TASK TO COMPLETE:
In the data below, find every line that has the string "centering", and copy it.

Top of PROVIDED INFORMATION

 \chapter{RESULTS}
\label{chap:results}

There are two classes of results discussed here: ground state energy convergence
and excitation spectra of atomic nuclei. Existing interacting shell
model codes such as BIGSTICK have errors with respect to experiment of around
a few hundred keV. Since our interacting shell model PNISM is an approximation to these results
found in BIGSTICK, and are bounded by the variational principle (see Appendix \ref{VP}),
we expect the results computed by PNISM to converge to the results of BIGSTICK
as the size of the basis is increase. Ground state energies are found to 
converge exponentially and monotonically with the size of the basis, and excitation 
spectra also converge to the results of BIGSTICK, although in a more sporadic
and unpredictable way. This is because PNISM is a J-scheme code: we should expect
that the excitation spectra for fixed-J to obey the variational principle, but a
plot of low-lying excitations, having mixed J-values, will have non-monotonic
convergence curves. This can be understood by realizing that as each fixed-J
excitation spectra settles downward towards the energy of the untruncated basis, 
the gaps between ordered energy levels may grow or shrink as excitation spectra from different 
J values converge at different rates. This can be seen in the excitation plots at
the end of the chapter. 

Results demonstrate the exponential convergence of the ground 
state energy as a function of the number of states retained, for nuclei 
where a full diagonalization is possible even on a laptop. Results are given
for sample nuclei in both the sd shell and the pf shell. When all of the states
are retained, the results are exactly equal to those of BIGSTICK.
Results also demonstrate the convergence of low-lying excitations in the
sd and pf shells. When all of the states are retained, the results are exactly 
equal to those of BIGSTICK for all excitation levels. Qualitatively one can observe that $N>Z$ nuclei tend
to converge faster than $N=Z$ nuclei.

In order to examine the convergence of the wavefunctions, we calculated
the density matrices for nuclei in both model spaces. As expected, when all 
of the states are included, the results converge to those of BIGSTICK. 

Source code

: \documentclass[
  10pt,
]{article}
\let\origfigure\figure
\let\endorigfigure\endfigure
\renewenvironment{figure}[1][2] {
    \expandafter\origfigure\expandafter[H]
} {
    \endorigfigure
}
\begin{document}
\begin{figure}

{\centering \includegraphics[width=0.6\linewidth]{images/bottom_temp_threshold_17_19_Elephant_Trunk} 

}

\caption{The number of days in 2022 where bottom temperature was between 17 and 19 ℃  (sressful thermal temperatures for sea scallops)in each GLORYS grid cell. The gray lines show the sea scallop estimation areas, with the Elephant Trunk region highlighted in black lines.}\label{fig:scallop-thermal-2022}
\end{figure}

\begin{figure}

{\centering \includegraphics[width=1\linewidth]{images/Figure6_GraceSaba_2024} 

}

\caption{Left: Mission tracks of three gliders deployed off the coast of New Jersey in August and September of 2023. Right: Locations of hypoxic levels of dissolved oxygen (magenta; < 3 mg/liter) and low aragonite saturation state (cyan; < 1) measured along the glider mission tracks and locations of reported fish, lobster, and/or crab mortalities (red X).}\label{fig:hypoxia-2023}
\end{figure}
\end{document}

Bottom of PROVIDED INFORMATION

REPLY:
{\centering \includegraphics[width=0.6\linewidth]{images/bottom_temp_threshold_17_19_Elephant_Trunk} 
{\centering \includegraphics[width=1\linewidth]{images/Figure6_GraceSaba_2024} 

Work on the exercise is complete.